SNOWPACK: As you might already know, very hard refrozen snow dominates our terrain. Scattered pockets of wind slab do exist and should be respected, but avalanches are probably a secondary concern to long sliding falls today. The several inches of rain and prolonged warm temperatures that ultimately resulted in this hard surface “crust” of several inches to a foot or more in thickness also produced a massive wet snow avalanche out of the Lip. The crown line at the top of where this avalanche pulled out is up to 20 feet tall and vertical. Warmer temperatures forecast early this coming week could allow instabilities to develop in the unsupported snow above the vertical wall of this crown, creating potential to significantly increase overhead hazard in an area that has been stable over the past week. We don’t expect temperatures to warm to this degree today, but rather keep much or all of our snow a cold, hard surface that necessitates a high level of caution and skill in steep terrain to avoid a slide for life kind of fall.

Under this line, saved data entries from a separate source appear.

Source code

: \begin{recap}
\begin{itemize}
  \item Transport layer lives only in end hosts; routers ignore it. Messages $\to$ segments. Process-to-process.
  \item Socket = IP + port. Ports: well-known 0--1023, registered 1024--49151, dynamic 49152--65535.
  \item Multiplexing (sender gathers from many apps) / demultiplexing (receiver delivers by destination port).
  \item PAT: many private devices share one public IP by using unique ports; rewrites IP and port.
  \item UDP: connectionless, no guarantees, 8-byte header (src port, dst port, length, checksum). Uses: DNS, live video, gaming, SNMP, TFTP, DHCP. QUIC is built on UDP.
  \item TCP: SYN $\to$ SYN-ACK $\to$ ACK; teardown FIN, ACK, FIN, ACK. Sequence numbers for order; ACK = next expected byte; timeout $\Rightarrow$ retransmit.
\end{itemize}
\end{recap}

• Safe travel in avalanche terrain requires training and experience. This bulletin is just one tool to help you make your own decisions in avalanche terrain. You control your own risk by choosing where, when, and how you travel.
• Anticipate a changing avalanche danger when actual weather differs from the higher summits forecast. For more information contact the Forest Service Snow Rangers, the AMC at the Pinkham Notch Visitor Center, or the caretakers at Hermit Lake Shelters or Harvard Cabin.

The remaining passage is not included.